經過上次季礪寒懲治保姆那件事,大院裏不少人對白嬌的態度有所改觀,哪怕心裏不服氣的,面子上都要過得去。
所以紛紛主動開口打招呼“白同志出去啊”
“小裴也跟着一起”
伸手不打笑臉人。
白嬌笑眯眯的∶“是啊。”
季裴故意臭着一張臉,好像被這后媽逼迫出來的一樣。
院裏人反而感慨,季礪寒這個兒子平時叛逆不羈,脾氣也不好,通常不是熟人都愛答不理的,對這后媽卻彷彿轉了性子。

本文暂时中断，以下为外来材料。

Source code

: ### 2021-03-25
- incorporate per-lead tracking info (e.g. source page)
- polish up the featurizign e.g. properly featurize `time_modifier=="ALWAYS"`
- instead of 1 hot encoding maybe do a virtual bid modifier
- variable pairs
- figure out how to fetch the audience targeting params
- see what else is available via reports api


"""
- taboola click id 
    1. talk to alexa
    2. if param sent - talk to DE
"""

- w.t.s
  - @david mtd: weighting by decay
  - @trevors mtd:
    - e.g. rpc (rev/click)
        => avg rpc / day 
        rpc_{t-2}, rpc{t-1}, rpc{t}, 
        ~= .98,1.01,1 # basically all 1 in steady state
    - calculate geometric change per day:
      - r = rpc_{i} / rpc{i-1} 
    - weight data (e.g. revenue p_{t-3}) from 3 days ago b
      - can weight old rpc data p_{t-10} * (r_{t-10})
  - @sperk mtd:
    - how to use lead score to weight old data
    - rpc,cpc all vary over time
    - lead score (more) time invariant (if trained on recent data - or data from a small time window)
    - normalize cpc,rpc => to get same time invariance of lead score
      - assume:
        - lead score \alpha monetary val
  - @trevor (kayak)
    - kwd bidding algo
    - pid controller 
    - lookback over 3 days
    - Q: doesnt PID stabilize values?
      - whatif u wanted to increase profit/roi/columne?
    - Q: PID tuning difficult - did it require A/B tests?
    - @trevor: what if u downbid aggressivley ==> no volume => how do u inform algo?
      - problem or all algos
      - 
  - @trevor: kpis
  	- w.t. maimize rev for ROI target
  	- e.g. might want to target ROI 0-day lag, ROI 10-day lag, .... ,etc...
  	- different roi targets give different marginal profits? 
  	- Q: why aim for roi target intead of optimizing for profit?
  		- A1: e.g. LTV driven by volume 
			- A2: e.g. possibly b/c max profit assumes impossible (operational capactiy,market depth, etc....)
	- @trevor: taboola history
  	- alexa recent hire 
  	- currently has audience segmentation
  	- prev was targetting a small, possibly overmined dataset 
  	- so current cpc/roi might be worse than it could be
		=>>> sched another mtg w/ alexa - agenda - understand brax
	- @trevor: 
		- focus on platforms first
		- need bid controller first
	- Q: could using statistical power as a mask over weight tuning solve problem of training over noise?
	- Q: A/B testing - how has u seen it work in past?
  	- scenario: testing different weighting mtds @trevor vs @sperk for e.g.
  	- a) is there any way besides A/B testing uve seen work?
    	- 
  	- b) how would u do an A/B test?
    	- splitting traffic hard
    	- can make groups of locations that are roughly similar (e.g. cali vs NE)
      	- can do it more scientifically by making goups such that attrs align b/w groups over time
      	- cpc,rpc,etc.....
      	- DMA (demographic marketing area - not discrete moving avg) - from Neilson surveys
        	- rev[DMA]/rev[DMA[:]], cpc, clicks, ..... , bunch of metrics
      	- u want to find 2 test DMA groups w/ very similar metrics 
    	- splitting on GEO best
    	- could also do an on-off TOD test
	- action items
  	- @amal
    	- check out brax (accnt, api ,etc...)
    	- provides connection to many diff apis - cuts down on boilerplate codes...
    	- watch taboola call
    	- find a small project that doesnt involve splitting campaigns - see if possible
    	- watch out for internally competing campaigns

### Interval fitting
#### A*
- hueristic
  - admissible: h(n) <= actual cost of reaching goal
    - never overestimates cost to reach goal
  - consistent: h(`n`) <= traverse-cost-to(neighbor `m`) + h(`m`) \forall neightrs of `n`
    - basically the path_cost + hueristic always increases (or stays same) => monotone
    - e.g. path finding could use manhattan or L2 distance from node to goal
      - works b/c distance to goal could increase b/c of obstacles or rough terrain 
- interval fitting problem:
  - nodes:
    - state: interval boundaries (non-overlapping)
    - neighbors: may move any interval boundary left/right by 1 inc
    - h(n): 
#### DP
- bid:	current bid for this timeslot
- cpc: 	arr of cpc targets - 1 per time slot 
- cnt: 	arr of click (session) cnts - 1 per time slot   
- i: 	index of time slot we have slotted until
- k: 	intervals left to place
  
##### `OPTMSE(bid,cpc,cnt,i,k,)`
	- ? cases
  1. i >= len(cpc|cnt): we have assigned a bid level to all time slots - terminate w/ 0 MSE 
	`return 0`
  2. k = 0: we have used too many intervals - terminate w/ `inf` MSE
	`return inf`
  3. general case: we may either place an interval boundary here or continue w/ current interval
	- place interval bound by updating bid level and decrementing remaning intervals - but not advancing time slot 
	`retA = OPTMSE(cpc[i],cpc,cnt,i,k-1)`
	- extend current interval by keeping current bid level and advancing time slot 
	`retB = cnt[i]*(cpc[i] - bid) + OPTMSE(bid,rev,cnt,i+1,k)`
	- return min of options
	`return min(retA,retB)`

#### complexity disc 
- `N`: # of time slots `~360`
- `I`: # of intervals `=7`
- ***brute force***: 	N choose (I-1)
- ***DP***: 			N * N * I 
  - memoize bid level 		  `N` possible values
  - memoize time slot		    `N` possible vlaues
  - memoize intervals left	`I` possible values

看着一副不情不願的模樣,結果昨天跟着逛街,今天又跟着出門……
這白同志看着嬌嬌軟軟,收服人的本事倒是真厲害……
魏大姐在隔壁陽台澆花,也看到了那一幕,臉上不禁露出慈愛的笑。
季裴這小孩,看着不願意親近白嬌,可每回出門都跟在人家屁股後面負責拎東西幹活,妥妥就是言不由衷嘛。
她看好他們一家
季裴完全不知道自己的行為竟然被曲解成這樣,等出了大院就放鬆下來了。
究其原因是長這麼大,被家長帶着外出遊玩的經歷少之又少。
他爸是個嚴肅刻板的人,又是個工作狂人,對他一直以來都十分嚴厲。他記得小時候不小心摔倒,哭得上氣不接下氣,他爸站在不遠處說"站起來,不準哭",等大點懶覺都不允許睡了,每天帶他出去拉練……
他當然知道他爸肯定是愛他的,只不過那是嚴厲的愛。
至於他親媽……
說實在的,他對親媽沒有任何記憶,不是說隨着年齡長大漸漸模糊的那種,而是根本就沒有。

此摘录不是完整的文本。